Das summiert sich allein in deutschen Häfen und vor der deutschen Küste auf etwa zehn Millionen Tonnen, davon ein Fünftel aus Übersee. Wie viele Organismen mit einer solchen Wasserladung ankommen, lässt sich nur schätzen. Eine Untersuchung des Ballastwassers von 125 in amerikanischen Häfen aus Japan eintreffenden Frachtschiffen förderte Vertreter von 357 Arten zutage – alle noch lebend und teils in riesigen Individuenzahlen. Inzwischen wurden insgesamt rund 4.000 Arten in Ballastwasserproben nachgewiesen.
Es gibt Hochrechnungen, denen zufolge pro Sekunde 69 Individuen im Ballastwasser oder als Aufsitzer auf der Außenhaut von Schiffen in Deutschland ankommen.
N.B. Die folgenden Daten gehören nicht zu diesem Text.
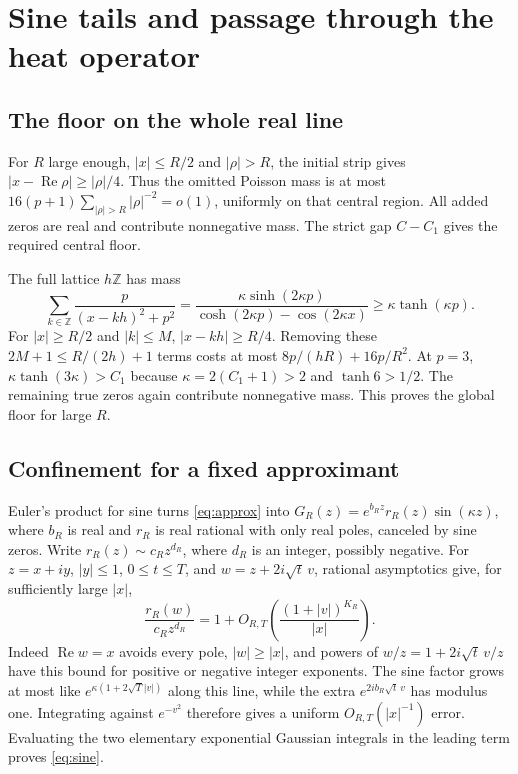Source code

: \documentclass[11pt]{article}
\theoremstyle{remark}\newtheorem{remark}[theorem]{Remark}
\newcommand{\Rea}{\operatorname{Re}}
\begin{document}
\section{Sine tails and passage through the heat operator}\label{app:heat}

\subsection{The floor on the whole real line}
For $R$ large enough, $|x|\le R/2$ and $|\rho|>R$, the initial strip
gives $|x-\Rea\rho|\ge|\rho|/4$. Thus the omitted Poisson mass is
at most $16(p+1)\sum_{|\rho|>R}|\rho|^{-2}=o(1)$, uniformly on that
central region. All added zeros are real and contribute nonnegative
mass. The strict gap $C-C_1$ gives the required central floor.

The full lattice $h\mathbb Z$ has mass
\[
 \sum_{k\in\mathbb Z}\frac{p}{(x-kh)^2+p^2}
 =\frac{\kappa\sinh(2\kappa p)}
        {\cosh(2\kappa p)-\cos(2\kappa x)}
 \ge\kappa\tanh(\kappa p).
\]
For $|x|\ge R/2$ and $|k|\le M$, $|x-kh|\ge R/4$.
Removing these $2M+1\le R/(2h)+1$ terms costs at most
$8p/(hR)+16p/R^2$. At $p=3$,
$\kappa\tanh(3\kappa)>C_1$ because $\kappa=2(C_1+1)>2$ and
$\tanh6>1/2$. The remaining true zeros again contribute nonnegative
mass. This proves the global floor for large $R$.

\subsection{Confinement for a fixed approximant}
Euler's product for sine turns \eqref{eq:approx} into
$G_R(z)=e^{b_Rz}r_R(z)\sin(\kappa z)$, where $b_R$ is real and
$r_R$ is real rational with only real poles, canceled by sine zeros.
Write $r_R(z)\sim c_Rz^{d_R}$, where $d_R$ is an integer, possibly
negative. For $z=x+iy$, $|y|\le1$, $0\le t\le T$, and
$w=z+2i\sqrt t\,v$, rational asymptotics give, for sufficiently large
$|x|$,
\[
 \frac{r_R(w)}{c_Rz^{d_R}}
 =1+O_{R,T}\left(\frac{(1+|v|)^{K_R}}{|x|}\right).
\]
Indeed $\Rea w=x$ avoids every pole, $|w|\ge|x|$, and powers of
$w/z=1+2i\sqrt t\,v/z$ have this bound for positive or negative
integer exponents. The sine factor grows at most like
$e^{\kappa(1+2\sqrt T|v|)}$ along this line, while the extra
$e^{2ib_R\sqrt t\,v}$ has modulus one. Integrating against $e^{-v^2}$
therefore gives a uniform $O_{R,T}(|x|^{-1})$ error. Evaluating the
two elementary exponential Gaussian integrals in the leading term
proves \eqref{eq:sine}.
\end{document}
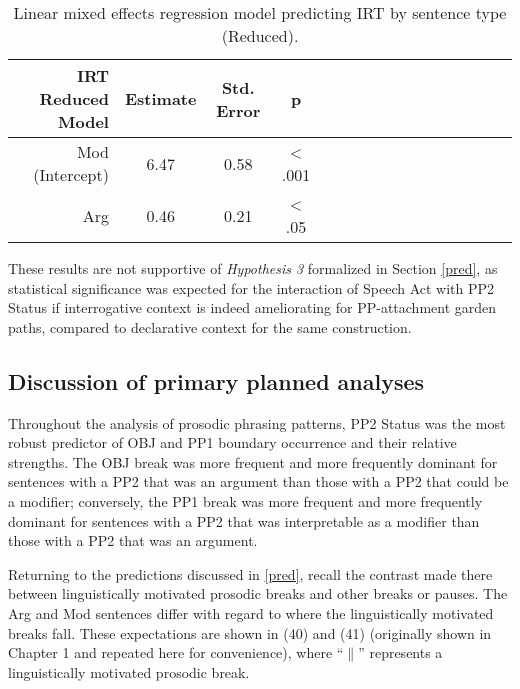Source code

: \documentclass[11pt,oneside]{book}
\begin{document}
\begin{table}[!h]

\caption{\label{tab:redirt}Linear mixed effects regression model predicting IRT by sentence type (Reduced).}
\centering
\begin{tabular}{rcccrcccrcccrccc}
\toprule
IRT Reduced Model & Estimate & Std. Error & p\\
\midrule
Mod (Intercept) & 6.47 & 0.58 & < .001\\
Arg & 0.46 & 0.21 & < .05\\
\bottomrule
\end{tabular}
\end{table}

These results are not supportive of \emph{Hypothesis 3} formalized in Section \ref{pred}, as statistical significance was expected for the interaction of Speech Act with PP2 Status if interrogative context is indeed ameliorating for PP-attachment garden paths, compared to declarative context for the same construction.

\hypertarget{discussion-of-primary-planned-analyses}{%
\subsection{Discussion of primary planned analyses}\label{discussion-of-primary-planned-analyses}}

Throughout the analysis of prosodic phrasing patterns, PP2 Status was the most robust predictor of OBJ and PP1 boundary occurrence and their relative strengths. The OBJ break was more frequent and more frequently dominant for sentences with a PP2 that was an argument than those with a PP2 that could be a modifier; conversely, the PP1 break was more frequent and more frequently dominant for sentences with a PP2 that was interpretable as a modifier than those with a PP2 that was an argument.

Returning to the predictions discussed in \ref{pred}, recall the contrast made there between linguistically motivated prosodic breaks and other breaks or pauses. The Arg and Mod sentences differ with regard to where the linguistically motivated breaks fall. These expectations are shown in (40) and (41) (originally shown in Chapter 1 and repeated here for convenience), where ``\(\|\)'' represents a linguistically motivated prosodic break.

\singlespacing
\end{document}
Ein durchschnittlich großes Schiff beherbergt rund vier Millionen tierische Bewohner, von denen etwa 60 Prozent nicht einheimischen Arten angehören. Auf diesem Weg gelangten in den vergangenen 150 Jahren 100 registrierte Neobiota in Nord- und Ostsee.

Ballastwasser wird seit 1880 weltweit verwendet. So kann man sagen, dass Seefahrer das größte Experiment mit Pflanzen- und Tierarten aller Zeiten begannen – mit unabsehbaren Folgen.

Bekannte und gut dokumentierte Fälle von Invasoren aus Ballastwasser sind die Zebramuschel Dreissena polymorpha, die Rippenqualle Mnemiopsis leidyi und die Wollhandkrabbe (Eriocheir sinensis; siehe Seite 43).

Interessant im Zusammenhang mit der Rippenqualle ist die Reproduzierbarkeit biologischer Invasionen. Kurz nachdem M. leidyi im Ballastwasser 1982 aus dem Atlantik ins Schwarze Meer verfrachtet worden war, brach dort die Fischerei zusammen, da die Neuankömmlinge als Planktonfresser den Fischen die Nahrungsgrundlage streitig machten. Dieses Problem endete, als 1997 – ebenfalls in Ballastwasser – eine weitere Rippenqualle (Beroë ovata) ins Schwarze Meer gelangte. Sie ernährt sich von Mnemiopsis, und so pendelte sich ein Gleichgewicht zwischen beiden Arten ein.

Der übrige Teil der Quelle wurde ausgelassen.